Qualche settimana fa il gruppo dei 38-1, parlando del futuro della città, di riqualificazione e in particolare dell’area ex Banci, lanciò anche un allarme sul centro storico che stava morendo mettendo sul tavolo un numero preciso: "Ci sono 67 cartelli per fondi in affitto". Abbiamo fatto una verifica: in realtà sono 109 e purtroppo i nomi storici, quelli che fanno un centro riconoscibile almeno dal punto di vista commerciale, sono sempre meno. In via Santa Trinita c’è la situazione più difficile, ma non stanno certo meglio le strade interne al quadrilatero disegnato da corso Mazzoni, via Cairoli, via Pugliesi e via Garibaldi. Passando in via Settesoldi, via de’ Sei, via dei Lanaioli o via Cimatori sembra di attraversare strade 'fantasma'. Le vetrine con la carta velina o coperte dai più svariati manifesti che rendono chiara la loro nuova funzione si rincorrono una dietro l’altra. Sei fondi non utilizzati in via dei Lanaioli, cinque in via dei Sei, altrettanti in via Settesoldi, due in via Cimatori. Qualcuno è rimasto, certo, e forse meriterebbe la medaglia al merito per la resistenza, visto anche che il decoro delle strade non è certo il massimo.

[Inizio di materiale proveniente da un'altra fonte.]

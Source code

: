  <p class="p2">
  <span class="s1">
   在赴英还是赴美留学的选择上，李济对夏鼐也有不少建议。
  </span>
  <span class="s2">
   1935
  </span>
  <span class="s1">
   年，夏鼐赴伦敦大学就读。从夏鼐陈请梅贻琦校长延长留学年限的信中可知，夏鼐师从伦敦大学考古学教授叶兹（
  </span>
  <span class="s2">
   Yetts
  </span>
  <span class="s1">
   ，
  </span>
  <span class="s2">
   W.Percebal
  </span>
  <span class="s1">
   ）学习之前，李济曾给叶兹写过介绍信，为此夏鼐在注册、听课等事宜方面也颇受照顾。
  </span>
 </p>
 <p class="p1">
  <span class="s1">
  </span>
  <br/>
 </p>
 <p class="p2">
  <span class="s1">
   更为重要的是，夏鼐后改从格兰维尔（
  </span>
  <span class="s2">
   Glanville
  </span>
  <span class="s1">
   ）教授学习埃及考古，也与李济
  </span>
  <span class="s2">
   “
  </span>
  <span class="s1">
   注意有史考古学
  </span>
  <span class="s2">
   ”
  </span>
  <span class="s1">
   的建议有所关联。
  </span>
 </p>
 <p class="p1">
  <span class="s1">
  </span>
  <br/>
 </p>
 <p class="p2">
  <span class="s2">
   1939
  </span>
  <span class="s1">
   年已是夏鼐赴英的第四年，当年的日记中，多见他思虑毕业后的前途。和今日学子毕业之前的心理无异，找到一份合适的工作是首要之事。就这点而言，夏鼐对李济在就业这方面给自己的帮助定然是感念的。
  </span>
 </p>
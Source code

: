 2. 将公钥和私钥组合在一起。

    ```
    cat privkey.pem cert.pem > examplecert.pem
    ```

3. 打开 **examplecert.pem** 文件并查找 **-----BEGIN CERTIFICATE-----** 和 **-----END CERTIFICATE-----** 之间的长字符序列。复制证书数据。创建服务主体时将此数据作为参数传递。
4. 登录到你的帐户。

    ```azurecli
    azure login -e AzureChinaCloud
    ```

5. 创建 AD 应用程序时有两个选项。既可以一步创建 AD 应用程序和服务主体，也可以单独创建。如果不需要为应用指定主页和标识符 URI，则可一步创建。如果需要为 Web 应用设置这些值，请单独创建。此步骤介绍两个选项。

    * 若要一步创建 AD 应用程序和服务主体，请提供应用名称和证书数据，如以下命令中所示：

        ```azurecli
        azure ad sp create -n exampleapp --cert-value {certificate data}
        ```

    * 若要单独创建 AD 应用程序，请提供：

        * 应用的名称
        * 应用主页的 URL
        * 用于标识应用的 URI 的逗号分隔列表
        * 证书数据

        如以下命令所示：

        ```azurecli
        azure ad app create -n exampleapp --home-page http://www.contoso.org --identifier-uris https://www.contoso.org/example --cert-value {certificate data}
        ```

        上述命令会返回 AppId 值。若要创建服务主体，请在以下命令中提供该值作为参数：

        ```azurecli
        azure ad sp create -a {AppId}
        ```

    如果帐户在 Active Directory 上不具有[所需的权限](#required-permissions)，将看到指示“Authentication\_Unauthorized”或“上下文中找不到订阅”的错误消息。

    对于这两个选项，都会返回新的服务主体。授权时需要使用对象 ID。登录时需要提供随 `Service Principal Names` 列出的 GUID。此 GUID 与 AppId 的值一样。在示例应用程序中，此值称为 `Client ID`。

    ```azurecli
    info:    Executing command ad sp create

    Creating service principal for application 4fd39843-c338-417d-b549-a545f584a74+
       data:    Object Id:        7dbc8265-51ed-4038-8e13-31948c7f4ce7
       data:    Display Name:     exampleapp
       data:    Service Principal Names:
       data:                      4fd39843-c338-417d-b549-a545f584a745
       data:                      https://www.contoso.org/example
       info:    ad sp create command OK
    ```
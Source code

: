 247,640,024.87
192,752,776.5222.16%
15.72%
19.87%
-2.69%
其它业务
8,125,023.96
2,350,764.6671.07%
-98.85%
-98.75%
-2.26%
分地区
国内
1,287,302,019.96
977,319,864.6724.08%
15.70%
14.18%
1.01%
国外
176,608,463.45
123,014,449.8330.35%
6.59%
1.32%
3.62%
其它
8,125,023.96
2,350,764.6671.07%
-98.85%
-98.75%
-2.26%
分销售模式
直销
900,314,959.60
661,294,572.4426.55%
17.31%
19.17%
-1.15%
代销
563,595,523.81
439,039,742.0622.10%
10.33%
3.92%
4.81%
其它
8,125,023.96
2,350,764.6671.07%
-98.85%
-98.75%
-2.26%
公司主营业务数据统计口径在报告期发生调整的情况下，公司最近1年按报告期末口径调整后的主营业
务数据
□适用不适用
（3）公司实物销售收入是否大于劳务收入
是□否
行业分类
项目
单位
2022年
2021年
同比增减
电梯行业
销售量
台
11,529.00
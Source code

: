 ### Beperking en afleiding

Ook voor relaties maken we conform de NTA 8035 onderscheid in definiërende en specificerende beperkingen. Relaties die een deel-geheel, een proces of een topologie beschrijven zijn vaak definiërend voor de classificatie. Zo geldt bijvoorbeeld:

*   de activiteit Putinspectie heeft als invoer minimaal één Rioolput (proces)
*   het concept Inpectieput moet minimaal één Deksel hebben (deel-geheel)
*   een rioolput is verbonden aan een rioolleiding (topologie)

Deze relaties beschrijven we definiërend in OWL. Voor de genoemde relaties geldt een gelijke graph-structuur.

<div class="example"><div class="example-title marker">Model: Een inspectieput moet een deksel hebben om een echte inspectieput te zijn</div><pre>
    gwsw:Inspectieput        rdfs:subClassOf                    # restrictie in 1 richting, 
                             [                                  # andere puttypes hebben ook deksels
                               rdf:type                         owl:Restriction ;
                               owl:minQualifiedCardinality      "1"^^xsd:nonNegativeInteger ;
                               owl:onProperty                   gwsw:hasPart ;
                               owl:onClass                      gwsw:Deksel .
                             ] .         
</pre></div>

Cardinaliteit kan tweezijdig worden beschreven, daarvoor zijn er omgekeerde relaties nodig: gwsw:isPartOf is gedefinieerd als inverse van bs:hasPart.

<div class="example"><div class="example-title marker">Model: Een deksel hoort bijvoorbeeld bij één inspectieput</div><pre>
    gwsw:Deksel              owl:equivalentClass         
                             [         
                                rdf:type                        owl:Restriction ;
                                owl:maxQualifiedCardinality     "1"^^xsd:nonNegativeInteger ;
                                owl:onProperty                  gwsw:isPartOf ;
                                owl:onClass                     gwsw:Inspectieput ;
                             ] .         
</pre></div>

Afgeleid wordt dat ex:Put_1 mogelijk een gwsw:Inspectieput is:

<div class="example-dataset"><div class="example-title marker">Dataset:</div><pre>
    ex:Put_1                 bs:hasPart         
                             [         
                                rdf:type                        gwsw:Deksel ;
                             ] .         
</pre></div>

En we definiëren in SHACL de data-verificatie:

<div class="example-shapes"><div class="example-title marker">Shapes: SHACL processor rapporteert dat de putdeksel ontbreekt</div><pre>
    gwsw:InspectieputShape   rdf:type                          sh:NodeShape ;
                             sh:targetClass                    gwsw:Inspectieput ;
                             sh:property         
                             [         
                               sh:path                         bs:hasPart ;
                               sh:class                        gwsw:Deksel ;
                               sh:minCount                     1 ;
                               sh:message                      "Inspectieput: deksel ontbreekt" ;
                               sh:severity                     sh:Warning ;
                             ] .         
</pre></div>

Anche in via Garibaldi, soprattutto nella parte più vicina a piazza Mercatale, ci sono quattro fondi commerciali non affittati, mentre in Corso Mazzoni, proprio a due passi dal Comune, quello che una volta era l’ingresso di un negozio è diventato una discarica con tanto di bottiglie rotte e cartacce. Alla faccia della riqualificazione. Ci sono altri due negozi chiusi e lo stesso vale per via Cairoli, in via Pugliesi si raddoppia mentre in piazza Duomo il fondo lasciato libero da 'Montezemolo' di Lorenzo Guazzini, il presidente dei Giovani imprenditori, non ha ancora suscitato l’interesse di nessuno. Lì vicino, in via Magnolfi, i negozi in cerca 'd’autore' sono tre, mentre in via Muzzi l’ex sede della Sip è ancora senza padrone dopo anni e non è l’unico esempio: sono sei, in tutto, i fondi che non ospitano nessuna attività, compreso quello che per un po’ è stato l’outlet di 'Paoletti'.

 


In via Cesare Guasti, rientrando verso piazza del Comune, le vetrine 'abbandonate' sono quattro e la deviazione in via dell’Altopascio ne aggiunge altre sei, lo stesso numero di via Firenzuola. Se poi si prosegue verso via Rinaldesca se ne possono contare ancora sette e cinque in via Silvestri. Una strage.

 


Ma non è finita qui. In via dei Tintori, prima di arrivare in una piazza Lippi tornata di nuovo deserta o quasi, si trovano nove fondi vuoti e lì vicino, in via Filippino (2), via del Vergaio (4) e via della Sirena (1), il conto non si ferma. Poi resta via del Serraglio, dove c’è un altro esempio che testimonia l’erosione del tessuto commerciale. I fondi sfitti sono sette, più uno in via del Bisenzio. Tra questi c’è quello occupato storicamente da una gioielleria e passato poi qualche mese fa ad un cinese. Il nuovo negozio ha già chiuso, a conferma che certi esercizi hanno il fiato corto. Un po’ come il centro di oggi.